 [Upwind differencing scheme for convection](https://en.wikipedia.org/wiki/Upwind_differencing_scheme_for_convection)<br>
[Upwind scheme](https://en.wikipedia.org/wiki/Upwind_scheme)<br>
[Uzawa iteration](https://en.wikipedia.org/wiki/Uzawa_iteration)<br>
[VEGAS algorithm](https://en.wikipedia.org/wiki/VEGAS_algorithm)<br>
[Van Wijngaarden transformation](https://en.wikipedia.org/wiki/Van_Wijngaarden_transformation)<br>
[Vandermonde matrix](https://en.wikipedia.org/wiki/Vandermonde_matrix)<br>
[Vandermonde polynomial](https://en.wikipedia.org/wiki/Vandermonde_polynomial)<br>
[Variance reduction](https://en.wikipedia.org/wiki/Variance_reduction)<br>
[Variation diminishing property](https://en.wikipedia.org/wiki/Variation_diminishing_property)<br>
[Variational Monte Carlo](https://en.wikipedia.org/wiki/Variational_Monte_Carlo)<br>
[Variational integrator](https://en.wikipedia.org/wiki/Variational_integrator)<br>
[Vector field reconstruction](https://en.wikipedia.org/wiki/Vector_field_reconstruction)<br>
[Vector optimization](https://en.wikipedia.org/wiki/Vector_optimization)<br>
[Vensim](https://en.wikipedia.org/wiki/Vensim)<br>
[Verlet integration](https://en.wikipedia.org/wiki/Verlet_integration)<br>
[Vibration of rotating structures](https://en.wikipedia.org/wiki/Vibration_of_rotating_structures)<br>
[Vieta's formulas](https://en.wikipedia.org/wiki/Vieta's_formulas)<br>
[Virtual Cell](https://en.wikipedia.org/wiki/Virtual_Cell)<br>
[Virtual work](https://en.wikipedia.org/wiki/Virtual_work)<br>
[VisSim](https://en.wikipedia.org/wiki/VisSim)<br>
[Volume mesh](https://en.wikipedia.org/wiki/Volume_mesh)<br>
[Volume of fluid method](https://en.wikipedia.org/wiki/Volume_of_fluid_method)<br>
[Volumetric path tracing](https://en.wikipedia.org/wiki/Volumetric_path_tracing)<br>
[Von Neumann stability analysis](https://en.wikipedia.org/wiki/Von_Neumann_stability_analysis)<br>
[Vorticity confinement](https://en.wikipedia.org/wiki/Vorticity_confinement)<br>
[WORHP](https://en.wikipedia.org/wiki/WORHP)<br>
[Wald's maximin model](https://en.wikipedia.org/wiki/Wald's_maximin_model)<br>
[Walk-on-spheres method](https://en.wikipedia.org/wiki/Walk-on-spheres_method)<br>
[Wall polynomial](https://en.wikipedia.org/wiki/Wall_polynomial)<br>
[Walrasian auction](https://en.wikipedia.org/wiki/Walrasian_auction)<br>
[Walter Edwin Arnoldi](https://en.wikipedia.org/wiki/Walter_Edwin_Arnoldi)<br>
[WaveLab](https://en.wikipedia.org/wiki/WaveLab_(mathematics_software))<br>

> _TASK ITEM_
Every line above from the line with "[Virtual Cell](https://en.wikipedia.org/wiki/Virtual_Cell)<br>" to the line with "[Volume of fluid", inclusive, must be returned exactly; no other line belongs in the reply.

> _REPLY TO THE EXERCISE_
[Virtual Cell](https://en.wikipedia.org/wiki/Virtual_Cell)<br>
[Virtual work](https://en.wikipedia.org/wiki/Virtual_work)<br>
[VisSim](https://en.wikipedia.org/wiki/VisSim)<br>
[Volume mesh](https://en.wikipedia.org/wiki/Volume_mesh)<br>
[Volume of fluid method](https://en.wikipedia.org/wiki/Volume_of_fluid_method)<br>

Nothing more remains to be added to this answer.